Re: [PATCH] memcg: sync flush only if periodic flush is delayed
From: Shakeel Butt
Date: Sun Mar 06 2022 - 22:06:53 EST
On Sun, Mar 6, 2022 at 6:44 PM Andrew Morton <akpm@xxxxxxxxxxxxxxxxxxxx> wrote:
>
> On Fri, 4 Mar 2022 18:40:40 +0000 Shakeel Butt <shakeelb@xxxxxxxxxx> wrote:
>
> > Daniel Dao has reported [1] a regression on workloads that may trigger
> > a lot of refaults (anon and file). The underlying issue is that flushing
> > rstat is expensive. Although rstat flush are batched with (nr_cpus *
> > MEMCG_BATCH) stat updates, it seems like there are workloads which
> > genuinely do stat updates larger than batch value within short amount of
> > time. Since the rstat flush can happen in the performance critical
> > codepaths like page faults, such workload can suffer greatly.
> >
> > This patch fixes this regression by making the rstat flushing
> > conditional in the performance critical codepaths. More specifically,
> > the kernel relies on the async periodic rstat flusher to flush the stats
> > and only if the periodic flusher is delayed by more than twice the
> > amount of its normal time window then the kernel allows rstat flushing
> > from the performance critical codepaths.
> >
> > Now the question: what are the side-effects of this change? The worst
> > that can happen is the refault codepath will see 4sec old lruvec stats
> > and may cause false (or missed) activations of the refaulted page which
> > may under-or-overestimate the workingset size. Though that is not very
> > concerning as the kernel can already miss or do false activations.
> >
> > There are two more codepaths whose flushing behavior is not changed by
> > this patch and we may need to come to them in future. One is the
> > writeback stats used by dirty throttling and second is the deactivation
> > heuristic in the reclaim. For now keeping an eye on them and if there is
> > report of regression due to these codepaths, we will reevaluate then.
> >
> > --- a/mm/memcontrol.c
> > +++ b/mm/memcontrol.c
> >
> > ...
> >
> > @@ -648,10 +652,16 @@ void mem_cgroup_flush_stats(void)
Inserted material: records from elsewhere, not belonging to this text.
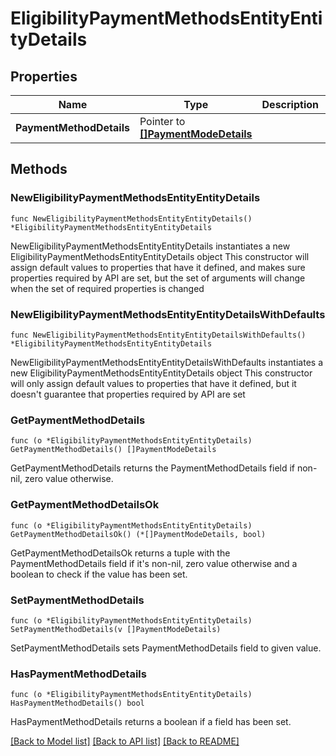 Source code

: # EligibilityPaymentMethodsEntityEntityDetails

## Properties

Name | Type | Description | Notes
------------ | ------------- | ------------- | -------------
**PaymentMethodDetails** | Pointer to [**[]PaymentModeDetails**](PaymentModeDetails.md) |  | [optional] 

## Methods

### NewEligibilityPaymentMethodsEntityEntityDetails

`func NewEligibilityPaymentMethodsEntityEntityDetails() *EligibilityPaymentMethodsEntityEntityDetails`

NewEligibilityPaymentMethodsEntityEntityDetails instantiates a new EligibilityPaymentMethodsEntityEntityDetails object
This constructor will assign default values to properties that have it defined,
and makes sure properties required by API are set, but the set of arguments
will change when the set of required properties is changed

### NewEligibilityPaymentMethodsEntityEntityDetailsWithDefaults

`func NewEligibilityPaymentMethodsEntityEntityDetailsWithDefaults() *EligibilityPaymentMethodsEntityEntityDetails`

NewEligibilityPaymentMethodsEntityEntityDetailsWithDefaults instantiates a new EligibilityPaymentMethodsEntityEntityDetails object
This constructor will only assign default values to properties that have it defined,
but it doesn't guarantee that properties required by API are set

### GetPaymentMethodDetails

`func (o *EligibilityPaymentMethodsEntityEntityDetails) GetPaymentMethodDetails() []PaymentModeDetails`

GetPaymentMethodDetails returns the PaymentMethodDetails field if non-nil, zero value otherwise.

### GetPaymentMethodDetailsOk

`func (o *EligibilityPaymentMethodsEntityEntityDetails) GetPaymentMethodDetailsOk() (*[]PaymentModeDetails, bool)`

GetPaymentMethodDetailsOk returns a tuple with the PaymentMethodDetails field if it's non-nil, zero value otherwise
and a boolean to check if the value has been set.

### SetPaymentMethodDetails

`func (o *EligibilityPaymentMethodsEntityEntityDetails) SetPaymentMethodDetails(v []PaymentModeDetails)`

SetPaymentMethodDetails sets PaymentMethodDetails field to given value.

### HasPaymentMethodDetails

`func (o *EligibilityPaymentMethodsEntityEntityDetails) HasPaymentMethodDetails() bool`

HasPaymentMethodDetails returns a boolean if a field has been set.


[[Back to Model list]](../README.md#documentation-for-models) [[Back to API list]](../README.md#documentation-for-api-endpoints) [[Back to README]](../README.md)


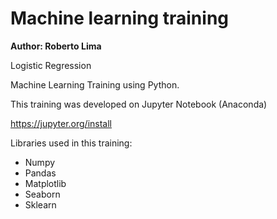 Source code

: # Machine learning training

**Author: Roberto Lima**

Logistic Regression

Machine Learning Training using Python.

This training was developed on Jupyter Notebook (Anaconda)

https://jupyter.org/install


Libraries used in this training:

- Numpy
- Pandas
- Matplotlib
- Seaborn
- Sklearn

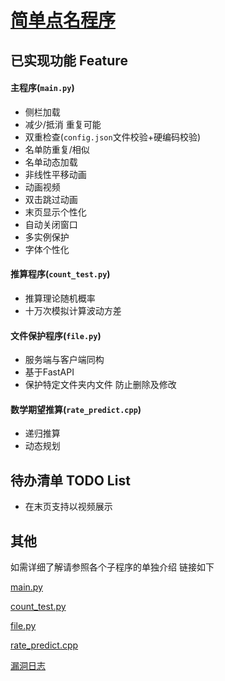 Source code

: # [简单点名程序](https://github.com/OctagonalStar/2216s-Name-Chooser)
## 已实现功能 Feature
#### 主程序(`main.py`)
- 侧栏加载
- 减少/抵消 重复可能
- 双重检查(`config.json`文件校验+硬编码校验)
- 名单防重复/相似
- 名单动态加载
- 非线性平移动画
- 动画视频
- 双击跳过动画
- 末页显示个性化
- 自动关闭窗口
- 多实例保护
- 字体个性化
#### 推算程序(`count_test.py`)
- 推算理论随机概率
- 十万次模拟计算波动方差
#### 文件保护程序(`file.py`)
- 服务端与客户端同构
- 基于FastAPI
- 保护特定文件夹内文件 防止删除及修改
#### 数学期望推算(`rate_predict.cpp`)
- 递归推算
- 动态规划

## 待办清单 TODO List
- 在末页支持以视频展示

## 其他
如需详细了解请参照各个子程序的单独介绍 链接如下

[main.py](docs/main.md)

[count_test.py](docs/count_test.md)

[file.py](docs/file.md)

[rate_predict.cpp](docs/rate_predict.md)

[漏洞日志](docs/BugLog.md)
> > __mem_cgroup_flush_stats();
> > }
> >
> > +void mem_cgroup_flush_stats_delayed(void)
> > +{
> > + if (rstat_flush_time && time_after64(jiffies_64, flush_next_time))
>
> rstat_flush_time isn't defined for me and my googling indicates this is
> the first time the symbol has been used in the history of the world.
> I'm stumped.
>
Oh sorry about that. I thought I renamed all instances of
"rstat_flush_time" to "flush_next_time" before sending out the email.
Please just remove "rstat_flush_time &&" from the if-condition.